Problem description → Gather the lines below that include the string "minipage", copying each in full.

Source texts of formatted documents

————————

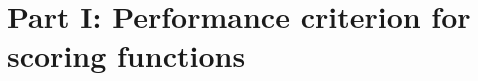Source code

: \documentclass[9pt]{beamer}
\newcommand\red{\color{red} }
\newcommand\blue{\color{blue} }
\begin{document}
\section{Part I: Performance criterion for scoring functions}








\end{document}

————————

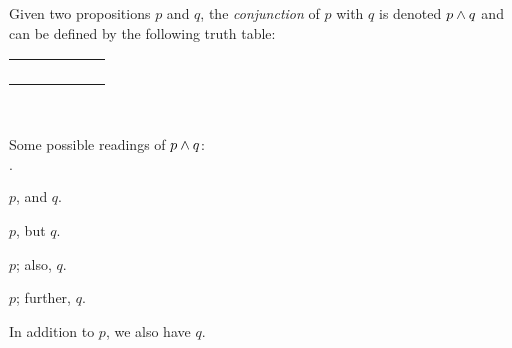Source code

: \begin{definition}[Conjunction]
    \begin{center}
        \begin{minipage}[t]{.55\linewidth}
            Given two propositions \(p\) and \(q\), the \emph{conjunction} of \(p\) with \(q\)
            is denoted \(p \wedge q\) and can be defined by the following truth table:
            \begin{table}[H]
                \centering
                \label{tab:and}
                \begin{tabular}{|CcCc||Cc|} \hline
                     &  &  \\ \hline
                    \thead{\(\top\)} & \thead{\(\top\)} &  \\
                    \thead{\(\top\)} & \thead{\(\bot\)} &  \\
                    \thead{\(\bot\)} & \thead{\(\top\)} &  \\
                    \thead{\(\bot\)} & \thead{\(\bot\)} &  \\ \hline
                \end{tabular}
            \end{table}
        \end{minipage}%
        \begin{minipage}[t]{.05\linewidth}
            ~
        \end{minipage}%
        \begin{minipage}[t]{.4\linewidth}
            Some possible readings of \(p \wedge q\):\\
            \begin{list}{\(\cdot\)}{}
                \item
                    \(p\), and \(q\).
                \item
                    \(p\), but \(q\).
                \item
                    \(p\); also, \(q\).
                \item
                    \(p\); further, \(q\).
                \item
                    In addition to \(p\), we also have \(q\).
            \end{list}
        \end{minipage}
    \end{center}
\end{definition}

————————

Result of the exercise →
        \begin{minipage}[t]{.55\linewidth}
        \end{minipage}%
        \begin{minipage}[t]{.05\linewidth}
        \end{minipage}%
        \begin{minipage}[t]{.4\linewidth}
        \end{minipage}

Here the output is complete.